• [EXERCISE] Print each entry word for word without images.

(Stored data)

::::::

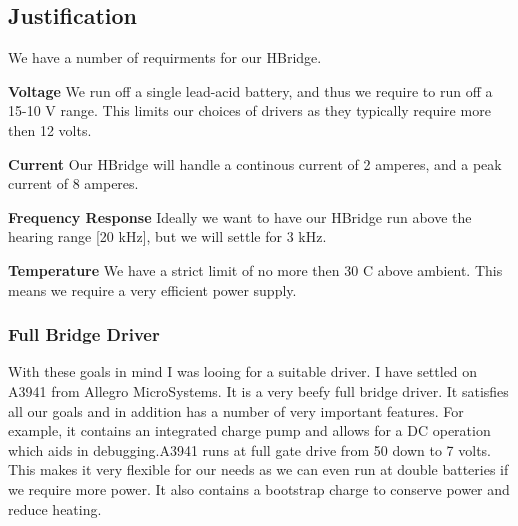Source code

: \documentclass[12pt]{article}
\begin{document}
\subsection{Justification}
We have a number of requirments for our HBridge.
\begin{description}
\item{\bf Voltage} We run off a single lead-acid battery, and thus we require to run off a 15-10 V range. This limits our choices of drivers as they typically require more then 12 volts.
\item{\bf Current} Our HBridge will handle a continous current of 2 amperes, and a peak current of 8 amperes.
\item{\bf Frequency Response} Ideally we want to have our HBridge run above the hearing range [20 kHz], but we will settle for 3 kHz.
\item{\bf Temperature} We have a strict limit of no more then 30 C above ambient. This means we require a very efficient power supply.
\end{description}
\subsubsection{Full Bridge Driver}
With these goals in mind I was looing for a suitable driver. I have settled on A3941 from Allegro MicroSystems. It is a very beefy full bridge driver. It satisfies all our goals and in addition has a number of very important features. For example, it contains an integrated charge pump and allows for a DC operation which aids in debugging.A3941 runs at full gate drive from 50 down to 7 volts. This makes it very flexible for our needs as we can even run at double batteries if we require more power.  It also contains a bootstrap charge to conserve power and reduce heating.
\end{document}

::::::

• [SOLUTION TO THE PROBLEM]
Source code

: \documentclass[12pt]{article}
\begin{document}
\subsection{Justification}
We have a number of requirments for our HBridge.
\begin{description}
\item{\bf Voltage} We run off a single lead-acid battery, and thus we require to run off a 15-10 V range. This limits our choices of drivers as they typically require more then 12 volts.
\item{\bf Current} Our HBridge will handle a continous current of 2 amperes, and a peak current of 8 amperes.
\item{\bf Frequency Response} Ideally we want to have our HBridge run above the hearing range [20 kHz], but we will settle for 3 kHz.
\item{\bf Temperature} We have a strict limit of no more then 30 C above ambient. This means we require a very efficient power supply.
\end{description}
\subsubsection{Full Bridge Driver}
With these goals in mind I was looing for a suitable driver. I have settled on A3941 from Allegro MicroSystems. It is a very beefy full bridge driver. It satisfies all our goals and in addition has a number of very important features. For example, it contains an integrated charge pump and allows for a DC operation which aids in debugging.A3941 runs at full gate drive from 50 down to 7 volts. This makes it very flexible for our needs as we can even run at double batteries if we require more power.  It also contains a bootstrap charge to conserve power and reduce heating.
\end{document}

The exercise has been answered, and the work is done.